Se colocadas sob cotejo as figuras típicas que inscrevem os crimes de infanticídio (art. 123, CP) e homicídio qualificado (art. 121, § 2º, CP) ou mesmo simples (art. 121, caput, CP), facilmente se percebe, pela comparação, a extrema brandura que o diploma penal conferiu ao tratamento jurídico do infanticídio, cominando-lhe pena sensivelmente mais amena, na qualidade e quantidade, em relação à sanção infligida ao homicídio. Aparentemente, o Código Penal pátrio, com sua indulgência para com o filicídio, estaria a albergar um desconchavo e a conferir guarida a um contrassenso.
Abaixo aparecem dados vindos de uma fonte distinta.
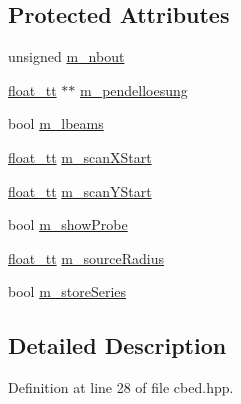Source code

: \subsection*{Protected Attributes}
\begin{DoxyCompactItemize}
\item 
unsigned \hyperlink{class_q_s_t_e_m_1_1_c_experiment_c_b_e_d_adb9270d99daef86c658309cc0cf94247}{m\-\_\-nbout}
\item 
\hyperlink{namespace_q_s_t_e_m_a915d7caa497280d9f927c4ce8d330e47}{float\-\_\-tt} $\ast$$\ast$ \hyperlink{class_q_s_t_e_m_1_1_c_experiment_c_b_e_d_a67f32bbf65d442c2547befa3d2e59009}{m\-\_\-pendelloesung}
\item 
bool \hyperlink{class_q_s_t_e_m_1_1_c_experiment_c_b_e_d_a2773670ae5aa925743a1c68bcb407f5d}{m\-\_\-lbeams}
\item 
\hyperlink{namespace_q_s_t_e_m_a915d7caa497280d9f927c4ce8d330e47}{float\-\_\-tt} \hyperlink{class_q_s_t_e_m_1_1_c_experiment_c_b_e_d_a4cd4a135c98774170cf09ef27b93c3e4}{m\-\_\-scan\-X\-Start}
\item 
\hyperlink{namespace_q_s_t_e_m_a915d7caa497280d9f927c4ce8d330e47}{float\-\_\-tt} \hyperlink{class_q_s_t_e_m_1_1_c_experiment_c_b_e_d_a53348ab774fdda6e429d8b3ea47cc7b2}{m\-\_\-scan\-Y\-Start}
\item 
bool \hyperlink{class_q_s_t_e_m_1_1_c_experiment_c_b_e_d_ac910d30d06b30c84486549aeb0d31bba}{m\-\_\-show\-Probe}
\item 
\hyperlink{namespace_q_s_t_e_m_a915d7caa497280d9f927c4ce8d330e47}{float\-\_\-tt} \hyperlink{class_q_s_t_e_m_1_1_c_experiment_c_b_e_d_a54be0afefeca5082d0bf452c0908dfb8}{m\-\_\-source\-Radius}
\item 
bool \hyperlink{class_q_s_t_e_m_1_1_c_experiment_c_b_e_d_a70acb38c6e2fc479efd4586c9c711a71}{m\-\_\-store\-Series}
\end{DoxyCompactItemize}


\subsection{Detailed Description}


Definition at line 28 of file cbed.\-hpp.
No homicídio, via de regra, o sujeito ativo elimina a vida de um rival ou desafeto, ou mesmo de pessoa que até então lhe era estranha e desconhecida, pelos mais variados motivos (retaliação, cobiça, embriaguez, desavença etc.), possuindo a vítima - em princípio - condições físicas para a capacidade defensiva. Já no infanticídio é a própria mãe, contrariando os impulsos da natureza, desdenhando qualquer sentimento de ternura, desvelo, afeto e proteção que deveria nutrir e desenvolver pelo ser que gerou em seu ventre, quem o elimina, além de dirigir o exício contra ser indefeso, frágil e desprotegido, carne da sua carne, sangue do seu sangue.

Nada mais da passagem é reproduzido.